Before the Renovation

The room that is about to be dismantled is rarely photographed. The room that has just been renovated is photographed immediately and at length. The record almost always begins after the change, which means what existed before is preserved only by accident, if at all.
This is an odd gap in the way institutions think about their own histories. The brief for a renovation begins with what the space will become. Nobody in that meeting is commissioned to document what it currently is, in full, before the work begins. The assumption is that everyone knows what it looks like. By the time the hoardings come down, that knowledge has already started to blur. Photographs taken on phones during the construction period, if they exist at all, are procedural records of the work rather than editorial records of what was lost or changed.
What the archive preserves, when it exists, changes the way a renovated space is understood. A photograph of a hotel corridor as it was twenty years ago is not just a historical document. It is a measure of every decision the renovation made: what was kept, what was updated, what was removed because it no longer suited the brief, and what was removed because it no longer suited the decade. These are different kinds of removal, and the before photograph is the only thing that makes the distinction visible.

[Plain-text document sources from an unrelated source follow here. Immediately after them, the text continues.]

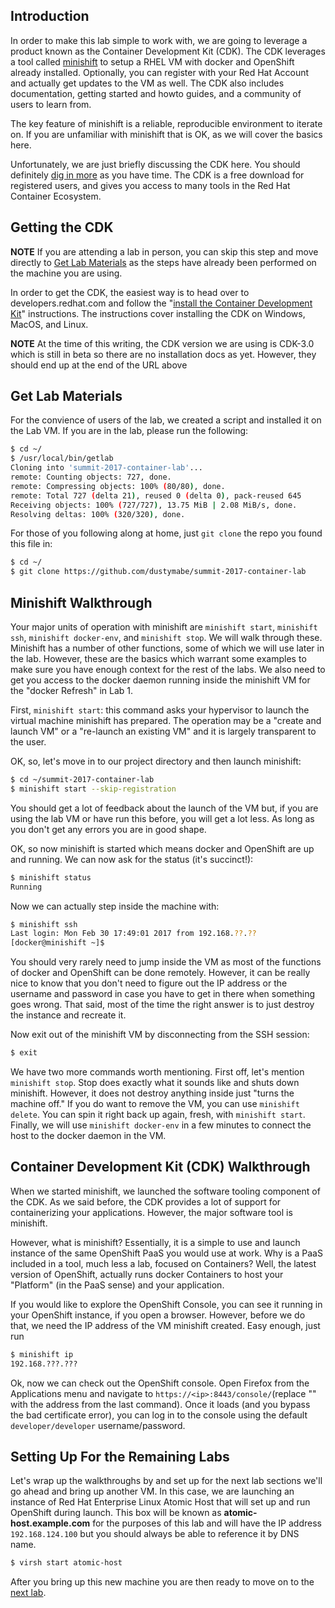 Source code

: ## Introduction

In order to make this lab simple to work with, we are going to leverage
a product known as the Container Development Kit (CDK). The CDK leverages a tool called [minishift](https://github.com/minishift/minishift) to setup a RHEL VM with docker and OpenShift already installed. Optionally, you can register with your Red Hat Account and actually get updates to the VM as well. The CDK also includes documentation, getting started and howto guides, and a community of users to learn from.

The key feature of minishift is a reliable, reproducible environment to iterate on. If you are unfamiliar with minishift that is OK, as we will cover the basics here. 

Unfortunately, we are just briefly discussing the CDK here. You should definitely 
[dig in more](http://developers.redhat.com/products/cdk/) as you have time.
The CDK is a free download for registered users, and gives you access to
many tools in the Red Hat Container Ecosystem.

## Getting the CDK

**NOTE** If you are attending a lab in person, you can skip this step
         and move directly to [Get Lab Materials](#get-lab-materials) as 
         the steps have already been performed on the machine you are using.

In order to get the CDK, the easiest way is to head over to developers.redhat.com 
and follow the "[install the Container Development Kit](http://developers.redhat.com/products/cdk/get-started/)" 
instructions. The instructions cover installing the CDK on Windows, 
MacOS, and Linux. 

**NOTE** At the time of this writing, the CDK version we are using is CDK-3.0 
        which is still in beta so there are no installation docs as yet. 
        However, they should end up at the end of the URL above 

## Get Lab Materials

For the convience of users of the lab, we created a script and installed 
it on the Lab VM. If you are in the lab, please run the following:

```bash
$ cd ~/
$ /usr/local/bin/getlab 
Cloning into 'summit-2017-container-lab'...
remote: Counting objects: 727, done.
remote: Compressing objects: 100% (80/80), done.
remote: Total 727 (delta 21), reused 0 (delta 0), pack-reused 645
Receiving objects: 100% (727/727), 13.75 MiB | 2.08 MiB/s, done.
Resolving deltas: 100% (320/320), done.    
```

For those of you following along at home, just `git clone` the repo you 
found this file in:

```bash
$ cd ~/
$ git clone https://github.com/dustymabe/summit-2017-container-lab
```

## Minishift Walkthrough

Your major units of operation with minishift are `minishift start`, `minishift ssh`, 
`minishift docker-env`, and `minishift stop`. We will walk through these. 
Minishift has a number of other functions, some of which we will use later in the lab. However, these are the basics which warrant some examples to make sure you have enough context for the rest of the labs. We also need to get you access to the docker daemon running inside the minishift VM for the "docker Refresh" in Lab 1.  

First, `minishift start`: this command asks your hypervisor to launch the virtual 
machine minishift has prepared. The operation may be a "create and launch 
VM" or a "re-launch an existing VM" and it is largely transparent to the user. 
 
OK, so, let's move in to our project directory and then launch minishift:

```bash
$ cd ~/summit-2017-container-lab
$ minishift start --skip-registration
```

You should get a lot of feedback about the launch of the VM but, if you are 
using the lab VM or have run this before, you will get a lot less. As long 
as you don't get any errors you are in good shape.

OK, so now minishift is started which means docker and OpenShift are up and running. We can now ask for the status (it's succinct!):

```bash
$ minishift status
Running
```

Now we can actually step inside the machine with:

```bash
$ minishift ssh
Last login: Mon Feb 30 17:49:01 2017 from 192.168.??.??
[docker@minishift ~]$ 
```

You should very rarely need to jump inside the VM as most of the functions of docker and OpenShift can be done remotely. However, it can be really nice to know that you don't need to figure out the IP address or the username and password in case you have to get in there when something goes wrong. That said, most of the time the right answer is to just destroy the instance and recreate it.

Now exit out of the minishift VM by disconnecting from the SSH session:

```bash
$ exit
```

We have two more commands worth mentioning. First off, let's mention `minishift stop`. Stop does exactly what it sounds like and shuts down minishift. However, it does not destroy anything inside just "turns the machine off." If you do want to remove the VM, you can use `minishift delete`. You can spin it right back up again, fresh, with `minishift start`. Finally, we will use `minishift docker-env` in a few minutes to connect the host to the docker daemon in the VM.

## Container Development Kit (CDK) Walkthrough

When we started minishift, we launched the software tooling component of the CDK. As we said before, the CDK provides a lot of support for containerizing your applications. However, the major software tool is minishift.

However, what is minishift? Essentially, it is a simple to use and launch instance of the 
same OpenShift PaaS you would use at work. Why is a PaaS included in a tool, 
much less a lab, focused on Containers? Well, the latest version of OpenShift, 
actually runs docker Containers to host your "Platform" (in the PaaS sense) 
and your application.

If you would like to explore the OpenShift Console, you can see it running 
in your OpenShift instance, if you open a browser. However, before we do that, we need the IP address of the VM minishift created. Easy enough, just run

```bash
$ minishift ip
192.168.???.??? 
```
Ok, now we can check out the OpenShift console. Open Firefox from the Applications menu and navigate to `https://<ip>:8443/console/`(replace "<ip>" with the address from the last command). Once it loads (and you bypass the bad certificate error), you can log in to the console using the default `developer/developer` username/password.

## Setting Up For the Remaining Labs

Let's wrap up the walkthroughs by and set up for the next lab sections we'll go ahead and bring up another VM. In this case, we are launching an instance of Red Hat Enterprise Linux Atomic Host that will set up and run OpenShift during launch.
This box will be known as **atomic-host.example.com** for the purposes of
this lab and will have the IP address `192.168.124.100` but you should always be able to reference it by DNS name.

```bash
$ virsh start atomic-host
```

After you bring up this new machine you are then ready to move on to the
[next lab](../lab1/chapter1.md).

Some places have understood this. Raffles in Singapore has been photographed at every stage of its long life, and those photographs now form part of what the property is: the layered record of a building that has been through many versions of itself and remained recognisably itself throughout. The photographs do not just document history. They are evidence of continuity, which is a more valuable thing for a hotel to be able to show than any single renovation could provide.
The before photograph is the one that almost never gets made. The commission to make it would need to come from someone who already understood what was about to be lost, and that understanding almost always arrives too late.